Record extracts:
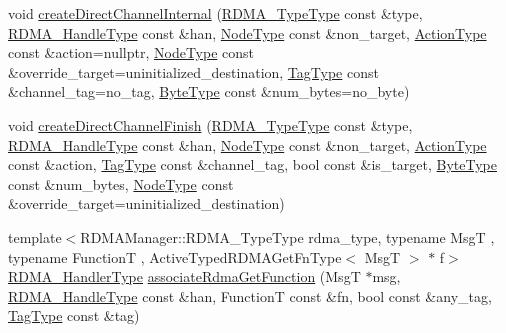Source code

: \begin{DoxyCompactItemize}
\item 
void \hyperlink{structvt_1_1rdma_1_1_r_d_m_a_manager_ab512ce0c45479a8544e8a1eb6b2ed88a}{create\+Direct\+Channel\+Internal} (\hyperlink{namespacevt_1_1rdma_ac848e1d9da43db6294bd06f83e5d3946}{R\+D\+M\+A\+\_\+\+Type\+Type} const \&type, \hyperlink{namespacevt_a10442579ec4e7ebef223818e64bcf908}{R\+D\+M\+A\+\_\+\+Handle\+Type} const \&han, \hyperlink{namespacevt_a866da9d0efc19c0a1ce79e9e492f47e2}{Node\+Type} const \&non\+\_\+target, \hyperlink{namespacevt_ae0a5a7b18cc99d7b732cb4d44f46b0f3}{Action\+Type} const \&action=nullptr, \hyperlink{namespacevt_a866da9d0efc19c0a1ce79e9e492f47e2}{Node\+Type} const \&override\+\_\+target=uninitialized\+\_\+destination, \hyperlink{namespacevt_a84ab281dae04a52a4b243d6bf62d0e52}{Tag\+Type} const \&channel\+\_\+tag=no\+\_\+tag, \hyperlink{namespacevt_aab8d55968084610ce3b17057981e9300}{Byte\+Type} const \&num\+\_\+bytes=no\+\_\+byte)
\item 
void \hyperlink{structvt_1_1rdma_1_1_r_d_m_a_manager_a3b0d77f20a7c6395fd239b3579056798}{create\+Direct\+Channel\+Finish} (\hyperlink{namespacevt_1_1rdma_ac848e1d9da43db6294bd06f83e5d3946}{R\+D\+M\+A\+\_\+\+Type\+Type} const \&type, \hyperlink{namespacevt_a10442579ec4e7ebef223818e64bcf908}{R\+D\+M\+A\+\_\+\+Handle\+Type} const \&han, \hyperlink{namespacevt_a866da9d0efc19c0a1ce79e9e492f47e2}{Node\+Type} const \&non\+\_\+target, \hyperlink{namespacevt_ae0a5a7b18cc99d7b732cb4d44f46b0f3}{Action\+Type} const \&action, \hyperlink{namespacevt_a84ab281dae04a52a4b243d6bf62d0e52}{Tag\+Type} const \&channel\+\_\+tag, bool const \&is\+\_\+target, \hyperlink{namespacevt_aab8d55968084610ce3b17057981e9300}{Byte\+Type} const \&num\+\_\+bytes, \hyperlink{namespacevt_a866da9d0efc19c0a1ce79e9e492f47e2}{Node\+Type} const \&override\+\_\+target=uninitialized\+\_\+destination)
\item 
{\footnotesize template$<$R\+D\+M\+A\+Manager\+::\+R\+D\+M\+A\+\_\+\+Type\+Type rdma\+\_\+type, typename MsgT , typename FunctionT , Active\+Typed\+R\+D\+M\+A\+Get\+Fn\+Type$<$ Msg\+T $>$ $\ast$ f$>$ }\\\hyperlink{namespacevt_a9530efb893c0f3846e8ac5f0507e0f49}{R\+D\+M\+A\+\_\+\+Handler\+Type} \hyperlink{structvt_1_1rdma_1_1_r_d_m_a_manager_ab5737cb6eab4f266c495db156907b24c}{associate\+Rdma\+Get\+Function} (MsgT $\ast$msg, \hyperlink{namespacevt_a10442579ec4e7ebef223818e64bcf908}{R\+D\+M\+A\+\_\+\+Handle\+Type} const \&han, FunctionT const \&fn, bool const \&any\+\_\+tag, \hyperlink{namespacevt_a84ab281dae04a52a4b243d6bf62d0e52}{Tag\+Type} const \&tag)
\item 

\end{DoxyCompactItemize}

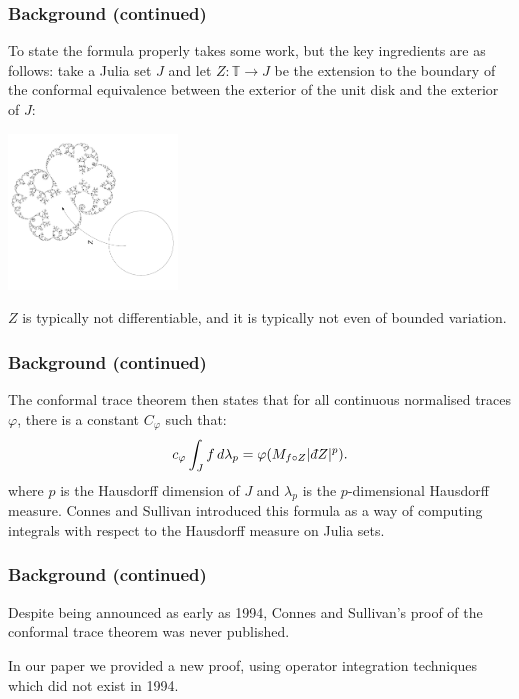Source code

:\documentclass{beamer} %
\theoremstyle{definition} %
\newcommand{\Circ}{\mathbb{T}}
\newcommand{\Lc}{\mathcal{L}}
\newcommand{\FiniteRank}{\mathrm{FiniteRank}}
\newcommand{\SepPart}[1]{\overline{\FiniteRank}^{\Lc_{#1,\infty}}}
\def\qd{\,{\mathchar'26\mkern-12mu d}}
\begin{document}
\begin{frame}\frametitle{Background (continued)}
    To state the formula properly takes some work, but the key ingredients are as follows: take a Julia set $J$ and let $Z:\Circ\to J$ be the extension
    to the boundary of the conformal equivalence between the exterior of the unit disk and the exterior of $J$:
    \begin{center}
        \includegraphics[width=45mm]{img/riemann-mapping.png}
    \end{center}
    $Z$ is typically not differentiable, and it is typically not even of bounded variation.
\end{frame}

\begin{frame}\frametitle{Background (continued)}
    The conformal trace theorem then states that for all continuous normalised traces $\varphi$, there is a constant $C_{\varphi}$ such that:
    \begin{equation*}
        c_{\varphi}\int_J f\,d\lambda_p = \varphi(M_{f\circ Z}|\qd Z|^p).
    \end{equation*}
    where $p$ is the Hausdorff dimension of $J$ and $\lambda_p$ is the $p$-dimensional Hausdorff measure. Connes and Sullivan introduced this formula as a way of computing integrals with respect to the Hausdorff measure on Julia sets.
\end{frame}

\begin{frame}\frametitle{Background (continued)}
    Despite being announced as early as 1994, Connes and Sullivan's proof of the conformal trace theorem was never published.
    
    In our paper we provided a new proof, using operator integration techniques which did not exist in 1994.
\end{frame}

\end{document}
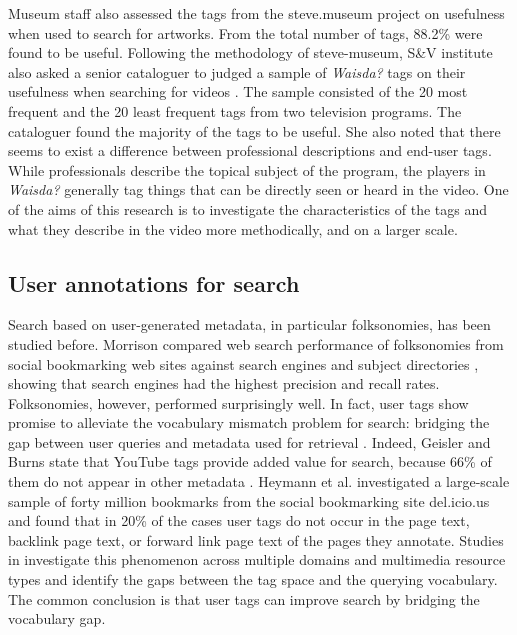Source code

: Museum staff also assessed the tags from the steve.museum project on usefulness when used to search for artworks. From the total number of tags, 88.2\% were found to be useful. Following the methodology of steve-museum, S\&V institute also asked a senior cataloguer to judged a sample of \textit{Waisda?} tags on their usefulness when searching for videos \cite{johanwebsci}. The sample consisted of the 20 most frequent and the 20 least frequent tags from two television programs. The cataloguer found the majority of the tags to be useful. She also noted that there seems to exist a difference between professional descriptions and end-user tags. While professionals describe the topical subject of the program, the players in \textit{Waisda?} generally tag things that can be directly seen or heard in the video. One of the aims of this research is to investigate the characteristics of the tags and what they describe in the video more methodically, and on a larger scale.

\subsection{User annotations for search}
Search based on user-generated metadata, in particular folksonomies, has been studied before. Morrison compared web search performance of folksonomies from social bookmarking web sites against search engines and subject directories \cite{morison}, showing that search engines had the highest precision and recall rates. Folksonomies, however, performed surprisingly well. In fact, user tags show promise to alleviate the vocabulary mismatch problem for search: bridging the gap between user queries and metadata used for retrieval \cite{vocprob}. Indeed, Geisler and Burns state that YouTube tags provide added value for search, because 66\% of them do not appear in  other metadata \cite{youtube}. Heymann et al. investigated a large-scale sample of forty million bookmarks from the social bookmarking site del.icio.us and found that in 20\% of the cases user tags do not occur in the page text, backlink page text, or forward link page text of the pages they annotate. Studies in \cite{Bischoff:2010:BGT:1833903.1834001,Halvey:2007:AOV:1286240.1286301,journals/jasis/Rorissa10,Yanbe:2007:SBE:1255175.1255198} investigate this phenomenon across multiple domains and multimedia resource types and identify the gaps between the tag space and the querying vocabulary. The common conclusion is that user tags can improve search by bridging the vocabulary gap. 

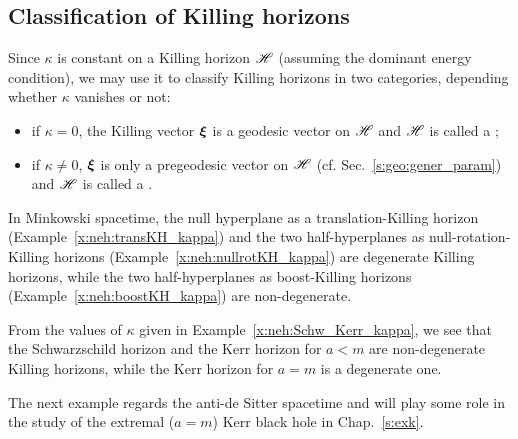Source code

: \subsection{Classification of Killing horizons} \label{s:neh:classif_KH}

Since $\kappa$ is constant on a Killing horizon $\mathscr{H}$ (assuming the dominant
energy condition), we may use it to classify Killing horizons in two
categories, depending whether $\kappa$ vanishes or not:
\begin{itemize}
\item if $\kappa = 0$, the Killing vector $\bm{\xi}$ is a geodesic vector on $\mathscr{H}$
and $\mathscr{H}$ is called a ;
\item if $\kappa \not=0$, $\bm{\xi}$ is only a pregeodesic vector on $\mathscr{H}$
(cf. Sec.~\ref{s:geo:gener_param})
and $\mathscr{H}$ is called a .
\end{itemize}

\begin{example}
In Minkowski spacetime, the null hyperplane as a translation-Killing horizon
(Example~\ref{x:neh:transKH_kappa}) and the two half-hyperplanes as
null-rotation-Killing horizons (Example~\ref{x:neh:nullrotKH_kappa}) are
degenerate Killing horizons, while the two half-hyperplanes as
boost-Killing horizons (Example~\ref{x:neh:boostKH_kappa}) are non-degenerate.
\end{example}

\begin{example}
From the values of $\kappa$ given in Example~\ref{x:neh:Schw_Kerr_kappa},
we see that the Schwarzschild horizon and the Kerr horizon for
$a<m$ are non-degenerate Killing horizons, while the Kerr horizon for
$a=m$ is a degenerate one.
\end{example}

The next example regards the anti-de Sitter spacetime and will play some
role in the study of the extremal ($a=m$) Kerr black hole in Chap.~\ref{s:exk}.

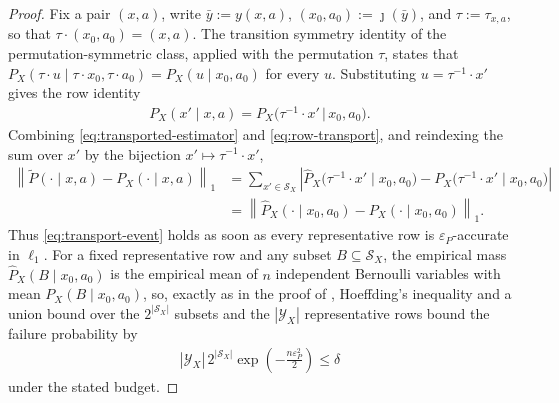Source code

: \documentclass{article}
\theoremstyle{plain}
\theoremstyle{definition}
\theoremstyle{remark}
\newcommand{\abs}[1]{\left\lvert#1\right\rvert}
\newcommand{\norm}[1]{\left\lVert#1\right\rVert}
\newcommand{\trP}{\widetilde{P}}
\begin{document}
\begin{proof}
Fix a pair $(x,a)$, write $\bar y:=y(x,a)$,
$(x_0,a_0):=\jmath(\bar y)$, and $\tau:=\tau_{x,a}$, so that
$\tau\mathbin{\cdot}(x_0,a_0)=(x,a)$. The transition symmetry identity of the
permutation-symmetric class, applied with the permutation $\tau$, states that
$P_X(\tau\mathbin{\cdot}u\mid
\tau\mathbin{\cdot}x_0,\tau\mathbin{\cdot}a_0)
=P_X(u\mid x_0,a_0)$ for every $u$. Substituting
$u=\tau^{-1}\mathbin{\cdot}x'$ gives the row identity
\begin{align}
  P_X(x'\mid x,a)
  =
  P_X\big(\tau^{-1}\mathbin{\cdot}x'\,\big|\,x_0,a_0\big).
  \label{eq:row-transport}
\end{align}
Combining \eqref{eq:transported-estimator} and \eqref{eq:row-transport}, and
reindexing the sum over $x'$ by the bijection
$x'\mapsto\tau^{-1}\mathbin{\cdot}x'$,
\begin{align*}
  \norm{\trP(\cdot\mid x,a)-P_X(\cdot\mid x,a)}_1
  &=
  \sum_{x'\in\mathcal S_X}
  \abs{
    \widehat{P}_X\big(\tau^{-1}\mathbin{\cdot}x'\mid x_0,a_0\big)
    -
    P_X\big(\tau^{-1}\mathbin{\cdot}x'\mid x_0,a_0\big)
  }\\
  &=
  \norm{\widehat{P}_X(\cdot\mid x_0,a_0)-P_X(\cdot\mid x_0,a_0)}_1.
\end{align*}
Thus \eqref{eq:transport-event} holds as soon as every representative row is
$\varepsilon_P$-accurate in $\ell_1$. For a fixed representative row and any
subset $B\subseteq\mathcal S_X$, the empirical mass
$\widehat{P}_X(B\mid x_0,a_0)$ is the empirical mean of $n$ independent
Bernoulli variables with mean $P_X(B\mid x_0,a_0)$, so, exactly as in the
proof of , Hoeffding's inequality and a union
bound over the $2^{\abs{\mathcal S_X}}$ subsets and the
$\abs{\mathcal Y_X}$ representative rows bound the failure probability by
\begin{align*}
  \abs{\mathcal Y_X}\,
  2^{\abs{\mathcal S_X}}
  \exp\left(-\frac{n\varepsilon_P^2}{2}\right)
  \le
  \delta
\end{align*}
under the stated budget.
\end{proof}
\end{document}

Your instructions:
Check every line above for the string "action", and copy the ones that have it.

Output:
void \hyperlink{structvt_1_1rdma_1_1_r_d_m_a_manager_ab512ce0c45479a8544e8a1eb6b2ed88a}{create\+Direct\+Channel\+Internal} (\hyperlink{namespacevt_1_1rdma_ac848e1d9da43db6294bd06f83e5d3946}{R\+D\+M\+A\+\_\+\+Type\+Type} const \&type, \hyperlink{namespacevt_a10442579ec4e7ebef223818e64bcf908}{R\+D\+M\+A\+\_\+\+Handle\+Type} const \&han, \hyperlink{namespacevt_a866da9d0efc19c0a1ce79e9e492f47e2}{Node\+Type} const \&non\+\_\+target, \hyperlink{namespacevt_ae0a5a7b18cc99d7b732cb4d44f46b0f3}{Action\+Type} const \&action=nullptr, \hyperlink{namespacevt_a866da9d0efc19c0a1ce79e9e492f47e2}{Node\+Type} const \&override\+\_\+target=uninitialized\+\_\+destination, \hyperlink{namespacevt_a84ab281dae04a52a4b243d6bf62d0e52}{Tag\+Type} const \&channel\+\_\+tag=no\+\_\+tag, \hyperlink{namespacevt_aab8d55968084610ce3b17057981e9300}{Byte\+Type} const \&num\+\_\+bytes=no\+\_\+byte)
void \hyperlink{structvt_1_1rdma_1_1_r_d_m_a_manager_a3b0d77f20a7c6395fd239b3579056798}{create\+Direct\+Channel\+Finish} (\hyperlink{namespacevt_1_1rdma_ac848e1d9da43db6294bd06f83e5d3946}{R\+D\+M\+A\+\_\+\+Type\+Type} const \&type, \hyperlink{namespacevt_a10442579ec4e7ebef223818e64bcf908}{R\+D\+M\+A\+\_\+\+Handle\+Type} const \&han, \hyperlink{namespacevt_a866da9d0efc19c0a1ce79e9e492f47e2}{Node\+Type} const \&non\+\_\+target, \hyperlink{namespacevt_ae0a5a7b18cc99d7b732cb4d44f46b0f3}{Action\+Type} const \&action, \hyperlink{namespacevt_a84ab281dae04a52a4b243d6bf62d0e52}{Tag\+Type} const \&channel\+\_\+tag, bool const \&is\+\_\+target, \hyperlink{namespacevt_aab8d55968084610ce3b17057981e9300}{Byte\+Type} const \&num\+\_\+bytes, \hyperlink{namespacevt_a866da9d0efc19c0a1ce79e9e492f47e2}{Node\+Type} const \&override\+\_\+target=uninitialized\+\_\+destination)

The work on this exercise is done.